NAMES                                   MAILING ADDRESSES
Thomas M. Duff                          Shrewsbury Executive Center
                                        1040 Broad Street, Suite 302
                                        Shrewsbury, NJ 07702



NAMES                                   MAILING ADDRESSES
Clifford J. Christenson                 Shrewsbury Executive Center
                                        1040 Broad Street, Suite 302
                                        Shrewsbury, NJ 07702

     SEVENTH: The name and mailing address of the Incorporator is as follows:

NAME                                    MAILING ADDRESSES
Christine M. Marx                       2700 Hospital Trust Tower
                                        Providence, RI 02903

     EIGHTH: The Corporation is to have perpetual existence.
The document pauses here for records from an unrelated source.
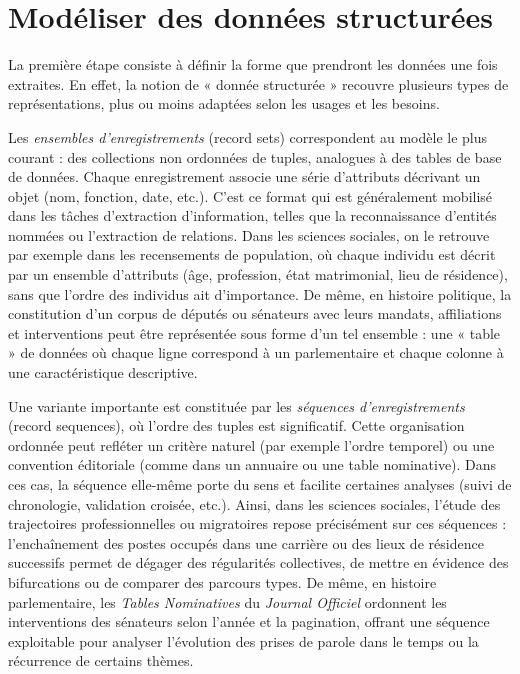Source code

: \section{Modéliser des données structurées}

La première étape consiste à définir la forme que prendront les données une fois extraites. En effet, la notion de « donnée structurée » recouvre plusieurs types de représentations, plus ou moins adaptées selon les usages et les besoins.

Les \emph{ensembles d’enregistrements} (record sets) correspondent au modèle le plus courant : des collections non ordonnées de tuples, analogues à des tables de base de données. Chaque enregistrement associe une série d’attributs décrivant un objet (nom, fonction, date, etc.). C’est ce format qui est généralement mobilisé dans les tâches d’extraction d’information, telles que la reconnaissance d’entités nommées ou l’extraction de relations. Dans les sciences sociales, on le retrouve par exemple dans les recensements de population, où chaque individu est décrit par un ensemble d’attributs (âge, profession, état matrimonial, lieu de résidence), sans que l’ordre des individus ait d’importance. De même, en histoire politique, la constitution d’un corpus de députés ou sénateurs avec leurs mandats, affiliations et interventions peut être représentée sous forme d’un tel ensemble : une « table » de données où chaque ligne correspond à un parlementaire et chaque colonne à une caractéristique descriptive.

Une variante importante est constituée par les \emph{séquences d’enregistrements} (record sequences), où l’ordre des tuples est significatif. Cette organisation ordonnée peut refléter un critère naturel (par exemple l’ordre temporel) ou une convention éditoriale (comme dans un annuaire ou une table nominative). Dans ces cas, la séquence elle-même porte du sens et facilite certaines analyses (suivi de chronologie, validation croisée, etc.). Ainsi, dans les sciences sociales, l’étude des trajectoires professionnelles ou migratoires repose précisément sur ces séquences : l’enchaînement des postes occupés dans une carrière ou des lieux de résidence successifs permet de dégager des régularités collectives, de mettre en évidence des bifurcations ou de comparer des parcours types. De même, en histoire parlementaire, les \emph{Tables Nominatives} du \emph{Journal Officiel} ordonnent les interventions des sénateurs selon l’année et la pagination, offrant une séquence exploitable pour analyser l’évolution des prises de parole dans le temps ou la récurrence de certains thèmes.


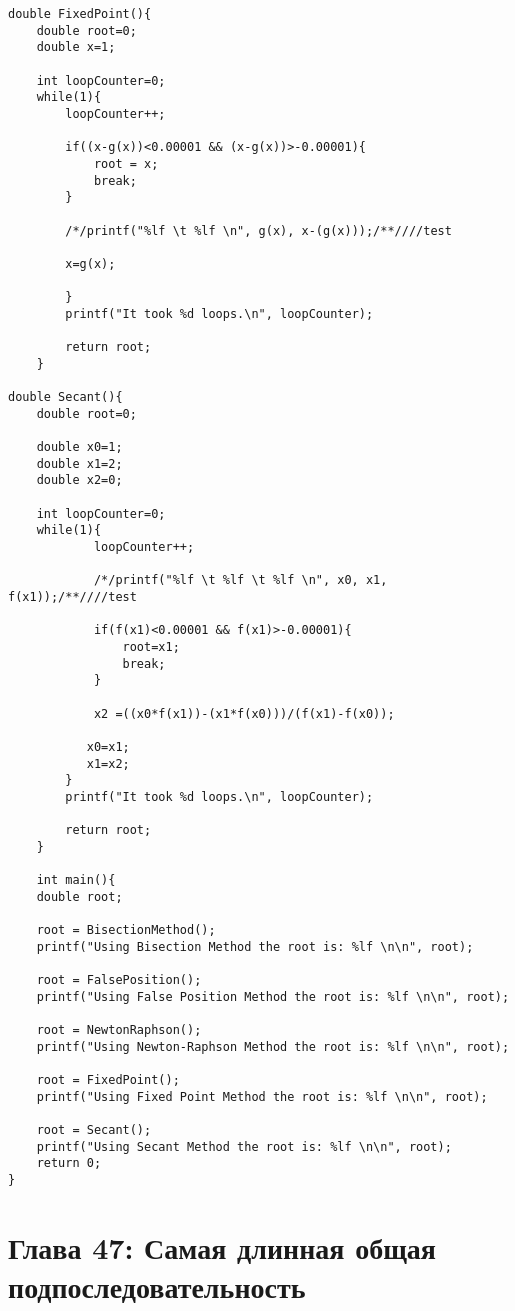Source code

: \begin{tcolorbox}
\begin{verbatim}
double FixedPoint(){
    double root=0;
    double x=1;
    
    int loopCounter=0;
    while(1){
        loopCounter++;
        
        if((x-g(x))<0.00001 && (x-g(x))>-0.00001){
            root = x;
            break;
        }
        
        /*/printf("%lf \t %lf \n", g(x), x-(g(x)));/**////test
        
        x=g(x);
        
        }
        printf("It took %d loops.\n", loopCounter);
        
        return root;
    }

double Secant(){
    double root=0;
    
    double x0=1;
    double x1=2;
    double x2=0;
    
    int loopCounter=0;
    while(1){
            loopCounter++;
            
            /*/printf("%lf \t %lf \t %lf \n", x0, x1, f(x1));/**////test
            
            if(f(x1)<0.00001 && f(x1)>-0.00001){
                root=x1;
                break;
            }
            
            x2 =((x0*f(x1))-(x1*f(x0)))/(f(x1)-f(x0));
            
           x0=x1;
           x1=x2;
        }
        printf("It took %d loops.\n", loopCounter);
        
        return root;
    }
    
    int main(){
    double root;
    
    root = BisectionMethod();
    printf("Using Bisection Method the root is: %lf \n\n", root);
    
    root = FalsePosition();
    printf("Using False Position Method the root is: %lf \n\n", root);
    
    root = NewtonRaphson();
    printf("Using Newton-Raphson Method the root is: %lf \n\n", root);
    
    root = FixedPoint();
    printf("Using Fixed Point Method the root is: %lf \n\n", root);
    
    root = Secant();
    printf("Using Secant Method the root is: %lf \n\n", root);
    return 0;
}
\end{verbatim}
\end{tcolorbox}
\vspace{\baselineskip}

\newpage
\chapter*{Глава 47: Самая длинная общая подпоследовательность}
     NINTH: Elections of Directors need not be by written ballot unless the
by-laws of the Corporation so provide.

     TENTH: In furtherance and not in limitation of the powers conferred by the
laws of the State of Delaware, the Board of Directors of the Corporation is
authorized and empowered to adopt, alter, amend and repeal the by-laws of the
Corporation in any manner not inconsistent with the laws of the State of
Delaware.

     ELEVENTH: The Corporation shall indemnify its officers, directors,
employees and agents to the fullest extent permitted by law. No director of the
Corporation shall be liable to the Corporation or its stockholders for monetary
damages for breach of fiduciary duty as a director, except for liability (i) for
any breach of the director's duty of loyalty to the Corporation or its
stockholders, (ii) for acts or omissions not in good faith or which involve
intentional misconduct or a knowing violation of law, (iii) under Section 174 of
the Delaware General Corporation Law, or (iv) for any transactions from which
the director derived an improper personal benefit. This Article shall not
eliminate or limit the liability of a Director for any act or omission occurring
prior to the time this Article became effective.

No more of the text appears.